Required work: Please give an exact copy of every line from the one holding "架得好處的冷補了，對，就問你" through the final line of the records below.

Source texts of formatted documents:
%%

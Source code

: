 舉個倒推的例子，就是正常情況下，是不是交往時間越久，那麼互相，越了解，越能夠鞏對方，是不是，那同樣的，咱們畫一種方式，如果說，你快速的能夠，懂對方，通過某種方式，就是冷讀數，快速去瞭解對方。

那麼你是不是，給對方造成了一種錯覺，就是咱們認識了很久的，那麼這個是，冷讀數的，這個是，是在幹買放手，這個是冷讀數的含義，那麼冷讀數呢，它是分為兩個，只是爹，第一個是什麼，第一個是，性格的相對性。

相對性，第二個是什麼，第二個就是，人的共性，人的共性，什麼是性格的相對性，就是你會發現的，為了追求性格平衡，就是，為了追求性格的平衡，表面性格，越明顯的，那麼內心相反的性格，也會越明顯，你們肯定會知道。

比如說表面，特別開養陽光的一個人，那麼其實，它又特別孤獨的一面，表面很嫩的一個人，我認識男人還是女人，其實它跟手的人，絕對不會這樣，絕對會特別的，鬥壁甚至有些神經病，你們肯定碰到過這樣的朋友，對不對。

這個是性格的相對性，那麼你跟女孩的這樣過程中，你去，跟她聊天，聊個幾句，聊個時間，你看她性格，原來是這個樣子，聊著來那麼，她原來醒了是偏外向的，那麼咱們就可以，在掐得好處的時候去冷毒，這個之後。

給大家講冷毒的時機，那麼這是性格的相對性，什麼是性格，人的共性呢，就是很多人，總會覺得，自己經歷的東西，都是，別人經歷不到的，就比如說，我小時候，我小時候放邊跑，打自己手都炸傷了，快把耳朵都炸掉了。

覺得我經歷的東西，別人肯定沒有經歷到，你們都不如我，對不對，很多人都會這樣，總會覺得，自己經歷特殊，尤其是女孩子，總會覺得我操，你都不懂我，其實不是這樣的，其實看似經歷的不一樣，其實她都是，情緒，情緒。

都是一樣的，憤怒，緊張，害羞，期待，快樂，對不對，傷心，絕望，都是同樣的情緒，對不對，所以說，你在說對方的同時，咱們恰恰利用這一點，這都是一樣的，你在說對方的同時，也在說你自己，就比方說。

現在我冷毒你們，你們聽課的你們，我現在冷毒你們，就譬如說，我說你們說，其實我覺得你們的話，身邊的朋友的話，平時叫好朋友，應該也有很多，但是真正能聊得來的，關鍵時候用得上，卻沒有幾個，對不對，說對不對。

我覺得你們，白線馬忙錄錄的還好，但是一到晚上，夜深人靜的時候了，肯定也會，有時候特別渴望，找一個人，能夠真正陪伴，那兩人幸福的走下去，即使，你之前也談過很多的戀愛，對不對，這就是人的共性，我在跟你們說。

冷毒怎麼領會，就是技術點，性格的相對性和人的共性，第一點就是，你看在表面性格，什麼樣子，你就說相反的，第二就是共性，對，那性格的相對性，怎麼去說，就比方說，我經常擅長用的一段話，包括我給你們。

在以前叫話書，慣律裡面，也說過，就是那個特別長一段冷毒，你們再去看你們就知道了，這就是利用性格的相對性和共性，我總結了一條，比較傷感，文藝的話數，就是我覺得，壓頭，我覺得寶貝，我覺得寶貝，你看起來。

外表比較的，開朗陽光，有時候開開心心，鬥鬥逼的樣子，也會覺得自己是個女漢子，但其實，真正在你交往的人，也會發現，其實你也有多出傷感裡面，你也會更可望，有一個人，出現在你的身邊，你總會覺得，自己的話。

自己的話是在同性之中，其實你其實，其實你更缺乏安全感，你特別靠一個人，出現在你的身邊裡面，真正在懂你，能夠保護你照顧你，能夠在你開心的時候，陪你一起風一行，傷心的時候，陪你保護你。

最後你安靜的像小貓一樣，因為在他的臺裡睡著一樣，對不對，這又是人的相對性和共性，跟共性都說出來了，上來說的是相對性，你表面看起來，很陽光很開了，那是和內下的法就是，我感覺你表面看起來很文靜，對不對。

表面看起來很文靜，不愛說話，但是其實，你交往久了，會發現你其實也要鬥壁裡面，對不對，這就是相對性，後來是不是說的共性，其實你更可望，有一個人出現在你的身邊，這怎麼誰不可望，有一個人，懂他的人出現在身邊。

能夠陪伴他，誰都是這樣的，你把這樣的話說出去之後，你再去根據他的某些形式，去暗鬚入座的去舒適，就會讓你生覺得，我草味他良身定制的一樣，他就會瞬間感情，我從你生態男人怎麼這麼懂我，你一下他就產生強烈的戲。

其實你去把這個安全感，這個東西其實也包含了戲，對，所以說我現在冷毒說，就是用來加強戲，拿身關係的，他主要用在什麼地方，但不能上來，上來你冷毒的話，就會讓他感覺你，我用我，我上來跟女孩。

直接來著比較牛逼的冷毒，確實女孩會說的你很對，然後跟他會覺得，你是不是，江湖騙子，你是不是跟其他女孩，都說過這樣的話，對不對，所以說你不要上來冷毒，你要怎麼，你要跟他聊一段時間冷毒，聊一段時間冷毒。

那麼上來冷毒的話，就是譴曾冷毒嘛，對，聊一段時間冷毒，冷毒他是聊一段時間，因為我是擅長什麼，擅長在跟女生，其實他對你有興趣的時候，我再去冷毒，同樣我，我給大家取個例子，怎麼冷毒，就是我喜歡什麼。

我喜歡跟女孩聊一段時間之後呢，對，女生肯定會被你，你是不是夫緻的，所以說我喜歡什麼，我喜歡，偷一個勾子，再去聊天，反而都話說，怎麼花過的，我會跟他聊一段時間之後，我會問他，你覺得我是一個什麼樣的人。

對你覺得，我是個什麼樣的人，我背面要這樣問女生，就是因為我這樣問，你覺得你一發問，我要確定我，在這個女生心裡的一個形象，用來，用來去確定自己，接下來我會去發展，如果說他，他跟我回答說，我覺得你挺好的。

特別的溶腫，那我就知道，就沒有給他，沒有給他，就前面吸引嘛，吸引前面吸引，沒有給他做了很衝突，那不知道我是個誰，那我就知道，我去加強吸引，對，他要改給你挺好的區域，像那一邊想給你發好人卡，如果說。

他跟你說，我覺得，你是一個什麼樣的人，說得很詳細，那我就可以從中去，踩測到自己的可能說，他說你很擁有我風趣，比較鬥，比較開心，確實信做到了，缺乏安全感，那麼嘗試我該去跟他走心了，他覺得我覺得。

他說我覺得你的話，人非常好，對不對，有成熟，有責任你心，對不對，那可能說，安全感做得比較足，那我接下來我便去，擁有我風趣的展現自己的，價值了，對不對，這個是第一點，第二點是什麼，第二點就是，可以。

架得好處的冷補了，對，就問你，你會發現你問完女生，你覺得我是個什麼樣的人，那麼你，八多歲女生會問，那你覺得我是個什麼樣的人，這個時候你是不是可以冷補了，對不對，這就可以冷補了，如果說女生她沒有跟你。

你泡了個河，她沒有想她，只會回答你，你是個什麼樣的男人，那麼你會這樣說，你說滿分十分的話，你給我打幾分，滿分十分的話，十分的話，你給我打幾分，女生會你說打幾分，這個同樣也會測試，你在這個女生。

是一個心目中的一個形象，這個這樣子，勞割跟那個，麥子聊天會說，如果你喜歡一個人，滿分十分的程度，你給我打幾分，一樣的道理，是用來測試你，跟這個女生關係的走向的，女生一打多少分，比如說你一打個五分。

%%

Result of the task:
架得好處的冷補了，對，就問你，你會發現你問完女生，你覺得我是個什麼樣的人，那麼你，八多歲女生會問，那你覺得我是個什麼樣的人，這個時候你是不是可以冷補了，對不對，這就可以冷補了，如果說女生她沒有跟你。

你泡了個河，她沒有想她，只會回答你，你是個什麼樣的男人，那麼你會這樣說，你說滿分十分的話，你給我打幾分，滿分十分的話，十分的話，你給我打幾分，女生會你說打幾分，這個同樣也會測試，你在這個女生。

是一個心目中的一個形象，這個這樣子，勞割跟那個，麥子聊天會說，如果你喜歡一個人，滿分十分的程度，你給我打幾分，一樣的道理，是用來測試你，跟這個女生關係的走向的，女生一打多少分，比如說你一打個五分。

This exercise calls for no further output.